Stored entries
[Start of section]

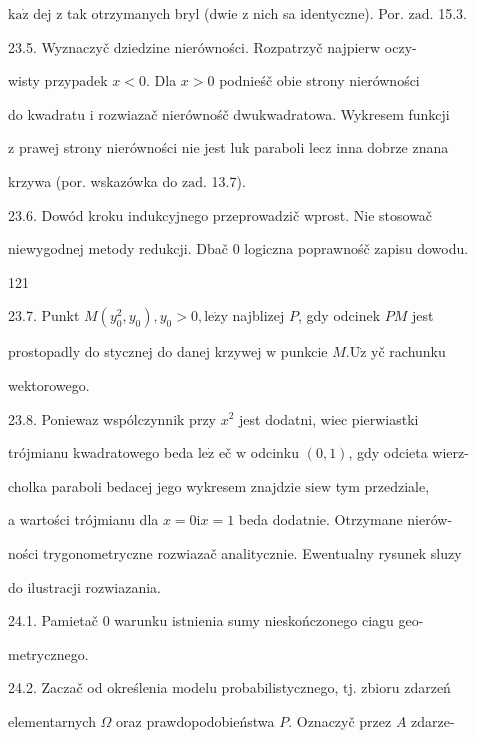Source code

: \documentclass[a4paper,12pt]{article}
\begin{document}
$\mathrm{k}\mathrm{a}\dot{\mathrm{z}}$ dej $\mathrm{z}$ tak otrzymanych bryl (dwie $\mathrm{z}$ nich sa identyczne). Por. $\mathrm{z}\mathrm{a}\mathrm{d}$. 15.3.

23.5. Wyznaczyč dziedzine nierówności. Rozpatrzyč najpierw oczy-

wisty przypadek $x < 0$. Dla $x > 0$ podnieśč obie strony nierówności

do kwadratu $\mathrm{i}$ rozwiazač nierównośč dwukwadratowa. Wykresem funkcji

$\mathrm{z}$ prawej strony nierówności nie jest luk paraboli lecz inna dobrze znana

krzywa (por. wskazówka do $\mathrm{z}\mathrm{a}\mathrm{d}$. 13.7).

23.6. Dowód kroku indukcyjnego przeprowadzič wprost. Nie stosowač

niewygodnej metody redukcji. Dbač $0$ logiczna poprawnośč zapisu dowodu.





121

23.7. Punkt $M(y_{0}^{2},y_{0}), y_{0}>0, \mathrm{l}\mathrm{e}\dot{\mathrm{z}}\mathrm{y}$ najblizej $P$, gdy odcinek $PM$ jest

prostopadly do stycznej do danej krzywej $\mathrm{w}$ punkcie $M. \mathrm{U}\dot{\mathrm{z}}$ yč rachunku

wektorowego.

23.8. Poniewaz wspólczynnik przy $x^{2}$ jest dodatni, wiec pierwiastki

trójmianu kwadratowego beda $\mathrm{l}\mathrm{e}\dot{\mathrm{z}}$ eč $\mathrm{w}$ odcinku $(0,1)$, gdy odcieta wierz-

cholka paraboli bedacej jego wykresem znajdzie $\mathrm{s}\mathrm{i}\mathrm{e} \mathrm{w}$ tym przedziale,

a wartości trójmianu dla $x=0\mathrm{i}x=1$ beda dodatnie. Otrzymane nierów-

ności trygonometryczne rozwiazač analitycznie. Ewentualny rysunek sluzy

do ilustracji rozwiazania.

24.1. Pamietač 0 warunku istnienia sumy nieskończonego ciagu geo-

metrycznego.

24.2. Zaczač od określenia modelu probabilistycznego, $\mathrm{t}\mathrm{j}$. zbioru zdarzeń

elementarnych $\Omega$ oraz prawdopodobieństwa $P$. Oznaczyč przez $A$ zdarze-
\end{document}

[End of section]
[Start of section]

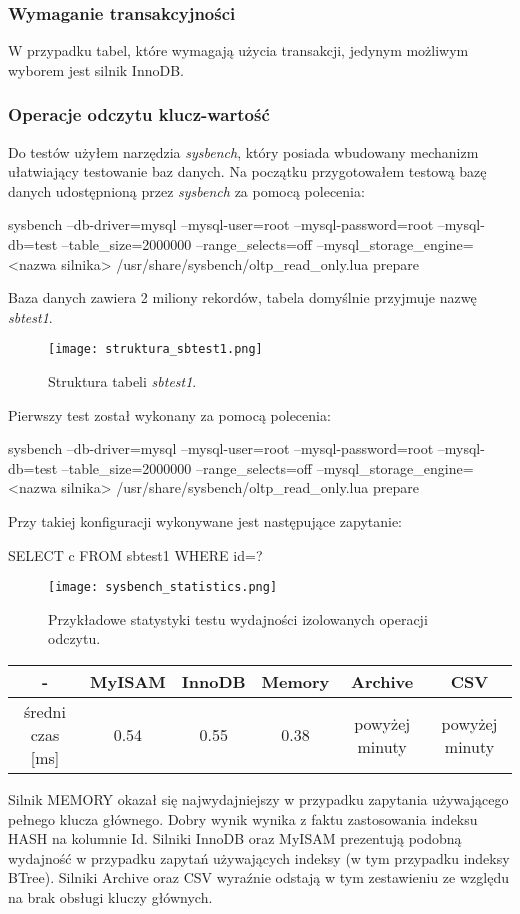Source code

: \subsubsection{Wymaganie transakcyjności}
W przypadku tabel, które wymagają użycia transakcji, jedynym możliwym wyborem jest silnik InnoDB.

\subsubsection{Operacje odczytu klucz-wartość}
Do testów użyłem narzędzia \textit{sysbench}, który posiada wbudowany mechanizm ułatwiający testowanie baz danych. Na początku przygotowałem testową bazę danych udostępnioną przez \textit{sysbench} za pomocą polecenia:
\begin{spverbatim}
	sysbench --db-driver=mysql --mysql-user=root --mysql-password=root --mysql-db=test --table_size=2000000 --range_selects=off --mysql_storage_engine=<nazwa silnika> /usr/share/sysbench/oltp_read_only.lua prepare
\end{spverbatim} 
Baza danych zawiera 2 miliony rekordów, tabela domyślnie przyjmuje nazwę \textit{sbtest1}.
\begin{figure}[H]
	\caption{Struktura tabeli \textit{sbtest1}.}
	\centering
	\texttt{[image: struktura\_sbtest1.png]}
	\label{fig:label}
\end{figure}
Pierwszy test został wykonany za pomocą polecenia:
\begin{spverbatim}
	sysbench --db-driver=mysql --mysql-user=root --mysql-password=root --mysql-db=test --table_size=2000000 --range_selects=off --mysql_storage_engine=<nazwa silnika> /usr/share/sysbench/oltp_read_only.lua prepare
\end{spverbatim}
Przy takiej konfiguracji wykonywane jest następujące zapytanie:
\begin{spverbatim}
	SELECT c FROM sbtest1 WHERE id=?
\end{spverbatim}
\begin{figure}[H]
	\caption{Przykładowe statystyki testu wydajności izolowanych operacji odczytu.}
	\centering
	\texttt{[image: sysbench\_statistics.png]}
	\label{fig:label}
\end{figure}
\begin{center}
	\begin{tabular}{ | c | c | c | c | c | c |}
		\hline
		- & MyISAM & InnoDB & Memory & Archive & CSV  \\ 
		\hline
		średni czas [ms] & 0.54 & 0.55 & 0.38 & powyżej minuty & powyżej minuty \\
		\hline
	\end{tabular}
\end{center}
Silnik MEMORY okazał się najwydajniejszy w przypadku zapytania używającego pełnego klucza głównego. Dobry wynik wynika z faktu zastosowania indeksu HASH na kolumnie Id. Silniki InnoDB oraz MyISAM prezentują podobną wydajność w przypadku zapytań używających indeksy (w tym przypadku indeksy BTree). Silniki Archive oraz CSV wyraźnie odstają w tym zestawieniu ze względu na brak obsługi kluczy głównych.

[End of section]

Going through the entries above, show each line that contains "rozwiazač".

### Written reply
do kwadratu $\mathrm{i}$ rozwiazač nierównośč dwukwadratowa. Wykresem funkcji
ności trygonometryczne rozwiazač analitycznie. Ewentualny rysunek sluzy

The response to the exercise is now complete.